The Offence met en scène un flic au bout du rouleau, Sean Connery, à contre-emploi, formidable, qui ose interpréter un être à la limite de l’abject, indéfendable à bien des niveaux. Mais Lumet ne se contente pas de filmer un policier coupable d’une bavure, il montre tous les rouages du drame et, surtout, ses racines profondes. Il va au-delà des simples apparences. Ce qu’il cherche, ce sont les circonstances (atténuantes ou pas).

Le plus glaçant, sans doute, c’est de se rendre que de son point de vue, l’inspecteur Johnson fait son métier de la seule façon envisageable : avec détermination. Broyé par les crimes auxquels il a été confronté, il ne trouve que dans la colère, l’amertume et l’alcool le moyen d’avancer.

Méconnue, The Offence est une œuvre séminale ; on voit planer son ombre sur de nombreux films postérieurs, Garde à vue de Claude Miller, bien évidemment, mais aussi Heat de Michael Mann, je pense à la fameuse scène de ménage où Diane Venora demande à son époux, interprété par Al Pacino, de partager avec elle son métier de policier.


Outland, Peter Hyams (1981)

Le 31 octobre 2020, l’acteur écossais Sean Connery nous quittait. Il a occupé une place importante dans mon enfance, avec les premiers James Bond, puis à l’adolescence avec des films comme Highlander (« Tu ne m’avais pas préparé à ça, vieux coq espagnol »), Le Nom de la rose, Indiana Jones et la dernière croisade, Les Incorruptibles, Pas de printemps pour Marnie. Adulte, je l’ai découvert émerveillé dans ce qui est peut-être son plus beau film : L’Homme qui voulut être roi de John Huston. Et plus tard dans ce qui est à mon sens son meilleur rôle dramatique, celui du detective sergeant Johnson dans The Offence de Sidney Lumet.

Outland, je l’avais vu très tôt (sans doute un soir à la télévision), et j’avais été marqué par les scènes où les corps soumis à une décompression violente explosent dans leur scaphandre. Maintenant on sait que ça ne marche pas comme ça : dans le vide spatial la mort vous frappe en 15 secondes, mais pas de cette manière.

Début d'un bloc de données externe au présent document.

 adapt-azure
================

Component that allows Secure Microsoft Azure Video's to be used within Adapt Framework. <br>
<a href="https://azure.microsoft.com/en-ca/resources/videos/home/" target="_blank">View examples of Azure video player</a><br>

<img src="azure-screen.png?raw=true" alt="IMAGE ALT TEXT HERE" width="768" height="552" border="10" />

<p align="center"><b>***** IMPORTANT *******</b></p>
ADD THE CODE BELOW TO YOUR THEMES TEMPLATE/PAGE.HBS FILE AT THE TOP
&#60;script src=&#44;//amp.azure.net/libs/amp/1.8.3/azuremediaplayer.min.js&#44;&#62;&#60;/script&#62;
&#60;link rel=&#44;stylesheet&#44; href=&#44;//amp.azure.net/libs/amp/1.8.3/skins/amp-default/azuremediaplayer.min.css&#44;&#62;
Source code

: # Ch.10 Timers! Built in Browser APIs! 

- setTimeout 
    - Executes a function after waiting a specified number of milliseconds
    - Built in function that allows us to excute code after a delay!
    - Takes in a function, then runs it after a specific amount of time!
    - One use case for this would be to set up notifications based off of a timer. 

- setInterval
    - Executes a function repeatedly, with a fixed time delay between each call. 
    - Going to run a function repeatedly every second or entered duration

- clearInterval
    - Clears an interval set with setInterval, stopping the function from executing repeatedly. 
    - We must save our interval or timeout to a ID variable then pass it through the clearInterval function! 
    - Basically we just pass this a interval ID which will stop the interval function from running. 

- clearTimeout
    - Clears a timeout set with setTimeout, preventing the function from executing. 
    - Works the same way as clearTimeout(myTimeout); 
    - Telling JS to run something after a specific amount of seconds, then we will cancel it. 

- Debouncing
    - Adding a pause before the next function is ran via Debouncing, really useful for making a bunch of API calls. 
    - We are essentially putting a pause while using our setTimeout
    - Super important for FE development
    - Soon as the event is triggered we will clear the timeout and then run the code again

Outland raconte l’histoire du marshall (traduit prévôt en VF) O’Neill qui accepte un poste de direction de la sécurité sur la station minière de Io. There is a new sheriff in town. L’administrateur Mark B. Sheppard (Peter Boyle, excellent) lui demande de ne pas faire de vagues. Il y a de la violence à Io, des bagarres. Il y a des putes, aussi, pour que les ouvriers ne deviennent pas dingues, et de l’alcool bien évidemment. Et de la drogue, forcément. Sans doute vexé d’être considéré comme un policier médiocre qui ne mérité pas davantage que ce poste pourri, O’Neill refuse de se la couler douce et commence une enquête sur une série de morts suspectes. Ce ne sont pas des meurtres, plutôt des suicides incompréhensibles.

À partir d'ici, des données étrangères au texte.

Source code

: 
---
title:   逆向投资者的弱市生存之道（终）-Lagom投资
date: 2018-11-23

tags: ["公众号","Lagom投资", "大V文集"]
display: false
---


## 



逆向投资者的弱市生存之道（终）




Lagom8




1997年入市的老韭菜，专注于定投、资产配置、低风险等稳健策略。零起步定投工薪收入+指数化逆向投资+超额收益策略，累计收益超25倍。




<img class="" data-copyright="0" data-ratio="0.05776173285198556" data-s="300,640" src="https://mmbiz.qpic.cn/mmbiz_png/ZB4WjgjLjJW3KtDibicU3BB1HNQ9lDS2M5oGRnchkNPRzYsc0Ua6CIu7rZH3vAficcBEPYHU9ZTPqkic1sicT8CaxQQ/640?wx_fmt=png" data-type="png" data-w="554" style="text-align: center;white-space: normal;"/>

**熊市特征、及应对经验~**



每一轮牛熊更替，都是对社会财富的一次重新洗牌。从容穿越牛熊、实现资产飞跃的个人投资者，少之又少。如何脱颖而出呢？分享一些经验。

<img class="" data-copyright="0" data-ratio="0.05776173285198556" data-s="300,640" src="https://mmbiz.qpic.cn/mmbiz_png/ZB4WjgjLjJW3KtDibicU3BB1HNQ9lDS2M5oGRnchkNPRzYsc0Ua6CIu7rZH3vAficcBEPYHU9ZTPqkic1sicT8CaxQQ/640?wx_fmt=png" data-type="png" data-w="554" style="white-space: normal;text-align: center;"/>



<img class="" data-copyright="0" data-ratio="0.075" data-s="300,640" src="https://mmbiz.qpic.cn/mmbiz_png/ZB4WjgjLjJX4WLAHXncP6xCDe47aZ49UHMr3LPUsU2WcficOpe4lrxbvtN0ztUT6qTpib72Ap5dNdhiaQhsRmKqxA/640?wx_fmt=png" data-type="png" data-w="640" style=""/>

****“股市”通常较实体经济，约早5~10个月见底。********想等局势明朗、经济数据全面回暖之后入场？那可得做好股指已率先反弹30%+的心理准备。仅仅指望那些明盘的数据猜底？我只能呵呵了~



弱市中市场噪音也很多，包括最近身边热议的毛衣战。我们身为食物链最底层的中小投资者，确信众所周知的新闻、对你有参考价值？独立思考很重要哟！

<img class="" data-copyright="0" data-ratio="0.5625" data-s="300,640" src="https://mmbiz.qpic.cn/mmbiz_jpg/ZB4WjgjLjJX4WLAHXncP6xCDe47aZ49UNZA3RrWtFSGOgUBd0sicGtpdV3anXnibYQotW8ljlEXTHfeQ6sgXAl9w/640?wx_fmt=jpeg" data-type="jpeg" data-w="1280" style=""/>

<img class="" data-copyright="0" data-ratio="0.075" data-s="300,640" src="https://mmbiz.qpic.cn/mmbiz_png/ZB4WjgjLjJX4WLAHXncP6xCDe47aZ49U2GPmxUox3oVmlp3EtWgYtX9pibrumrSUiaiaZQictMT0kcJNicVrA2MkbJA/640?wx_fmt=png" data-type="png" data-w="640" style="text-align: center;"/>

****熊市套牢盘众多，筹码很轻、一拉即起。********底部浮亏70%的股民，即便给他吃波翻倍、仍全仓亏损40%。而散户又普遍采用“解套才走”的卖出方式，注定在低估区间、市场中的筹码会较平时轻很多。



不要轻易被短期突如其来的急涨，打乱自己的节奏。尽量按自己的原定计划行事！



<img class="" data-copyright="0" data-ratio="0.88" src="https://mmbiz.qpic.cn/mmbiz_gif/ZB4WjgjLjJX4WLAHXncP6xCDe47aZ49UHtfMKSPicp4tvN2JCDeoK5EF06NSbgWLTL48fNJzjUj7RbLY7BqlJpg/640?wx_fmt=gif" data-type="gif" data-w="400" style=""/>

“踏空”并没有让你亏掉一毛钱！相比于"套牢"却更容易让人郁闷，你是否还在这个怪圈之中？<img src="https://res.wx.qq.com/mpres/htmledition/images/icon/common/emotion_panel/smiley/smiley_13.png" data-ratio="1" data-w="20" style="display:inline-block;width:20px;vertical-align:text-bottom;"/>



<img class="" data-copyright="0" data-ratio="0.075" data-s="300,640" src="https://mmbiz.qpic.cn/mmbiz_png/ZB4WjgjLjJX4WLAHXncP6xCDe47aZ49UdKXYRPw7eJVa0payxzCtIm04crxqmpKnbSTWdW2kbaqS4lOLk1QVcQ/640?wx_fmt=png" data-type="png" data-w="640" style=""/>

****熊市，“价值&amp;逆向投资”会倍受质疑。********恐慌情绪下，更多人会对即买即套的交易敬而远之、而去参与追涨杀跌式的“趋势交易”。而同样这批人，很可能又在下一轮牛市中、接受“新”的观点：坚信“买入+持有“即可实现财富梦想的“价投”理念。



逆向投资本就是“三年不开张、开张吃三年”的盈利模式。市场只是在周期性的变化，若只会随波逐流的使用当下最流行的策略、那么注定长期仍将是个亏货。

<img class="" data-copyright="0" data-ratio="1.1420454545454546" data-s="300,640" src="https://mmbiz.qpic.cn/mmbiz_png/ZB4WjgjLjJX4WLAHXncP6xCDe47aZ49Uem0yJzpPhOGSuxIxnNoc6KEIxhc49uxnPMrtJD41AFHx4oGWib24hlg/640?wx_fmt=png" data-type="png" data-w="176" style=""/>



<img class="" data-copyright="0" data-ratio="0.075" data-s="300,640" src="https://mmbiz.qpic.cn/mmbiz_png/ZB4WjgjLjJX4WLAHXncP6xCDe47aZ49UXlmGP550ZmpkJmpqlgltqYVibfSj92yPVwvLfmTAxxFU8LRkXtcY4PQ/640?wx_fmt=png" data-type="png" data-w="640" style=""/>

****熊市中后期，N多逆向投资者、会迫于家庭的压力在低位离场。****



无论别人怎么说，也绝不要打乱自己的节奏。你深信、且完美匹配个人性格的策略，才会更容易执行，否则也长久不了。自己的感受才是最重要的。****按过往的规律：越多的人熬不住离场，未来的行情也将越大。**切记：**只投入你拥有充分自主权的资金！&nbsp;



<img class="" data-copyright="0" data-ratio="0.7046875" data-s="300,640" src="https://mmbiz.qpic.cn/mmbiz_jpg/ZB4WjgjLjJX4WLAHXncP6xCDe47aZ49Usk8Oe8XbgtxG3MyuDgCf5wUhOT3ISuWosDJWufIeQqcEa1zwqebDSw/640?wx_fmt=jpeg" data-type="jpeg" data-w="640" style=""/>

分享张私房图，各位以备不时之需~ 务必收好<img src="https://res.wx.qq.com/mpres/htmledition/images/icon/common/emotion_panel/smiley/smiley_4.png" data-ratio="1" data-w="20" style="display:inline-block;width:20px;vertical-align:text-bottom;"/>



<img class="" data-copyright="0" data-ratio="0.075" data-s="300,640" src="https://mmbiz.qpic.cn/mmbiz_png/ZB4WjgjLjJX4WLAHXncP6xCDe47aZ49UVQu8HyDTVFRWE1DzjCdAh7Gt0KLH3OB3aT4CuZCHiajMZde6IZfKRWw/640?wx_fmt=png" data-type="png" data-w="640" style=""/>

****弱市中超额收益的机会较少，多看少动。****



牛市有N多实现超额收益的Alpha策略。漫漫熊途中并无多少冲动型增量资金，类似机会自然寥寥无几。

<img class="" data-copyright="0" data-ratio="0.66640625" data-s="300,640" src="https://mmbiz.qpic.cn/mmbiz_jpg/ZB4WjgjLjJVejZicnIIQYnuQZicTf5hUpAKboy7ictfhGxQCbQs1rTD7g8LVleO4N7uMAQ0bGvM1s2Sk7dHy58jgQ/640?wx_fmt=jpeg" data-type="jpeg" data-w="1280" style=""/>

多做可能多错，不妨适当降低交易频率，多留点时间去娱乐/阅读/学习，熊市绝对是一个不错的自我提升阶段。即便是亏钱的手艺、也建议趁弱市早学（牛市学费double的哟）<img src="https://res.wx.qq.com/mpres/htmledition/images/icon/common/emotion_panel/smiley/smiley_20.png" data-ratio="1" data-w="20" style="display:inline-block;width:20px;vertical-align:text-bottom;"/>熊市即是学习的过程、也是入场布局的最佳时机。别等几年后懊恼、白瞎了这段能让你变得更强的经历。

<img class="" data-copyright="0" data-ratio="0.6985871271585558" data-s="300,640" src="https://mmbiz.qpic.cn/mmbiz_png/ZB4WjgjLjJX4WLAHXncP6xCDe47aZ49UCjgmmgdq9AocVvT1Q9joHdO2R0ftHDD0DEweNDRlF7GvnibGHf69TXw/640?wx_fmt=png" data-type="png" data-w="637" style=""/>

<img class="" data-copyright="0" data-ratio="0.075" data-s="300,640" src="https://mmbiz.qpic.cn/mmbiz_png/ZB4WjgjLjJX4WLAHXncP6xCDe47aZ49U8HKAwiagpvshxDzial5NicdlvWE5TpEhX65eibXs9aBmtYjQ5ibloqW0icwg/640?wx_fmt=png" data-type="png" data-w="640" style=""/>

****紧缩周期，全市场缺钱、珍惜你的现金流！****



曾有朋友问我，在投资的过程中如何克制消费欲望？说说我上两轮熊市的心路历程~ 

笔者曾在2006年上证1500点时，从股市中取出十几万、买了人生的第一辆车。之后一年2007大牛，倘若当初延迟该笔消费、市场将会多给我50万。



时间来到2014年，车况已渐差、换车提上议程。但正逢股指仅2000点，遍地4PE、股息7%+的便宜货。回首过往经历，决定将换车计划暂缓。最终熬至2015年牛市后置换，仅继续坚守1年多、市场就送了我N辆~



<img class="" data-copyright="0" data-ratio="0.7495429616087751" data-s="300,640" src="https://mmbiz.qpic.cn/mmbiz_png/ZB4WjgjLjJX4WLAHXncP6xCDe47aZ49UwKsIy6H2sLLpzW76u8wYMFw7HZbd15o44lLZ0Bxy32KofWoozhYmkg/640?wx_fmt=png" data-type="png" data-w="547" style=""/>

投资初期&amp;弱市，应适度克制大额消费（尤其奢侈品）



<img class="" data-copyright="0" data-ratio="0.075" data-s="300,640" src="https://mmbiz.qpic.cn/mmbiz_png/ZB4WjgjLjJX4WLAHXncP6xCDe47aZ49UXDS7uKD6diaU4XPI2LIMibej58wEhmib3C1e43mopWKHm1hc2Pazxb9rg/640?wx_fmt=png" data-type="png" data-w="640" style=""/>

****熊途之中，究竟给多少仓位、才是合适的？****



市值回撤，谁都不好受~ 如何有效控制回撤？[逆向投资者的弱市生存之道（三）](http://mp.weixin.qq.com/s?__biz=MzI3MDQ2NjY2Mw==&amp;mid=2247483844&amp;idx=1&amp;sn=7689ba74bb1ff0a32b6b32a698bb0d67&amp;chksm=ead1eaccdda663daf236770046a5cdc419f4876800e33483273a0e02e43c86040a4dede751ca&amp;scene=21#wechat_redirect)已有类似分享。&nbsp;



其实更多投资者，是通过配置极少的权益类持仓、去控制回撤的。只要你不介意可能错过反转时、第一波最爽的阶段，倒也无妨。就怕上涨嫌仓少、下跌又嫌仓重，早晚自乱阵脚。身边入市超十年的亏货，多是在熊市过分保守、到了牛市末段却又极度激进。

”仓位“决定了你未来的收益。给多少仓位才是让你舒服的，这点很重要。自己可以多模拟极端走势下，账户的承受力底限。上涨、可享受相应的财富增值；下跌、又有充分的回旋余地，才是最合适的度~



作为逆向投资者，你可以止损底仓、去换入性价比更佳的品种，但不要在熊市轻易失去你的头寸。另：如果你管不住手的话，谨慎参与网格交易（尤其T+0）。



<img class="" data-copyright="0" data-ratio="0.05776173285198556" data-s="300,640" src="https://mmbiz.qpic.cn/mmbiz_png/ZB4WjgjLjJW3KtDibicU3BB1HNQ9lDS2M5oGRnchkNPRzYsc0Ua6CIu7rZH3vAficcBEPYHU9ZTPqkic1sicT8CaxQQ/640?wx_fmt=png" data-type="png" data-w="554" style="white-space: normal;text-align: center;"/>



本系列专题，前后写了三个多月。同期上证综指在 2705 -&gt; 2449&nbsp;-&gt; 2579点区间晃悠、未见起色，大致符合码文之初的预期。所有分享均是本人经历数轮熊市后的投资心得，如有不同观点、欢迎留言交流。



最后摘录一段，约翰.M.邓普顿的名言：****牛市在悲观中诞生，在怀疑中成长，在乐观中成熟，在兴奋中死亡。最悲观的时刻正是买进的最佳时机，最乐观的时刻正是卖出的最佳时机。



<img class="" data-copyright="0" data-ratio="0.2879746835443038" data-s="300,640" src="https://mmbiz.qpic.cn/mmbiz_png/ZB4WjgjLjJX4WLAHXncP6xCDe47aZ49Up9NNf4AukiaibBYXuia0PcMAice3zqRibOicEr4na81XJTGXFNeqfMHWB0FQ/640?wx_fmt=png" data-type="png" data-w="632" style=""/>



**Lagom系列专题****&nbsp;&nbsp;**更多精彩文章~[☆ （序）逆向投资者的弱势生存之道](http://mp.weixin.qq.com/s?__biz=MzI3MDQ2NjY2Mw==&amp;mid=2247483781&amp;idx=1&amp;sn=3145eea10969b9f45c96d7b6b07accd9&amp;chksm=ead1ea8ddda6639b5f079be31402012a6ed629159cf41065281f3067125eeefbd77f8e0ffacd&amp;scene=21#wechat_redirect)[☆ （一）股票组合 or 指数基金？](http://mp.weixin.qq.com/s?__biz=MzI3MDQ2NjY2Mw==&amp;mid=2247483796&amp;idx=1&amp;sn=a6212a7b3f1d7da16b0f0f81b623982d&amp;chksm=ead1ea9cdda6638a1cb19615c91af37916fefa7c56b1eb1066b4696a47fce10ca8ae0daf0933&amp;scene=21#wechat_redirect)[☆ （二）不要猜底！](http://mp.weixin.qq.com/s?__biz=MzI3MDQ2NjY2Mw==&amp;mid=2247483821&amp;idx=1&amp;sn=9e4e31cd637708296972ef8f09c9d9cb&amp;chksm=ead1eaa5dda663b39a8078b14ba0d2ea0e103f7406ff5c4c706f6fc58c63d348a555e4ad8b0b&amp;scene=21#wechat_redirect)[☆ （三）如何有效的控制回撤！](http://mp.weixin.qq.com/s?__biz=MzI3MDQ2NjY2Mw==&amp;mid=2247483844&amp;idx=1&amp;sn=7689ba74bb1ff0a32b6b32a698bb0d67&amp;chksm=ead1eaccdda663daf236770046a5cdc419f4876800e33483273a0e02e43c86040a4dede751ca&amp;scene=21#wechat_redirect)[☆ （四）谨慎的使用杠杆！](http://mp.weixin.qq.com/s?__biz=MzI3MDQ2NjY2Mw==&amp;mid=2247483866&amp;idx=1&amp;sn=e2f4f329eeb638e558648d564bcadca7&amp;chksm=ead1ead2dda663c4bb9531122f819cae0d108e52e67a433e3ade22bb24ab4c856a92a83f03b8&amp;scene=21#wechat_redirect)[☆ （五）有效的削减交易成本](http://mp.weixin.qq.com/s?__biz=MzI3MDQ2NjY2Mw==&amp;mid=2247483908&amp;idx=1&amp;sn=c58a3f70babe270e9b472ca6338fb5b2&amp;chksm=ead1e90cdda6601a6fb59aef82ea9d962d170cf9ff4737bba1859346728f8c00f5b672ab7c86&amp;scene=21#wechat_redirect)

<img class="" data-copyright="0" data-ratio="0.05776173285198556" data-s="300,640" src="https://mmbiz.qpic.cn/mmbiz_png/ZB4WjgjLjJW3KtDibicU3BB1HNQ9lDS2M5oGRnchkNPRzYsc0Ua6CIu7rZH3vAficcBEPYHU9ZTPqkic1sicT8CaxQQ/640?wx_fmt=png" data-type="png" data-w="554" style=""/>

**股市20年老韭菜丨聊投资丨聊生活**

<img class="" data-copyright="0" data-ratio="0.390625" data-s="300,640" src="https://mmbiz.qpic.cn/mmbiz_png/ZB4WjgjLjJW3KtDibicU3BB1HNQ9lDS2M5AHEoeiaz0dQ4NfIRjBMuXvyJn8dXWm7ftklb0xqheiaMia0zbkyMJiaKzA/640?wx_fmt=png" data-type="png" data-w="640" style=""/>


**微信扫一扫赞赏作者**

Outland a mal vieilli, même si on peut lui reconnaître un travail considérable sur les décors d’intérieur ; les effets spéciaux (souvent ratés) ne rivalisent pas avec ceux de La Guerre des étoiles ou d’Alien pourtant sortis quelques années plus tôt. C’est un western dans une station minière en banlieue de Jupiter, et c’est sans doute sa principale faiblesse : être un remake (non crédité) du Train sifflera trois fois de Fred Zinnemann (1952). Il lui emprunte d’ailleurs sa plus célèbre réplique (vers la fin, je ne la spolierai donc pas). D’un point de science-fictif, le film ne contient aucune idée, ne propose aucun concept. La réalisation est médiocre, le rythme global d’un autre âge (mais pas forcément désagréable). Reste donc un western spatial, plaisant, dominé de la tête et des épaules par un Sean Connery très juste, bien encadré par quelques seconds rôles convaincants, notamment le docteur Lazarus, incarné par Frances Sternhagen.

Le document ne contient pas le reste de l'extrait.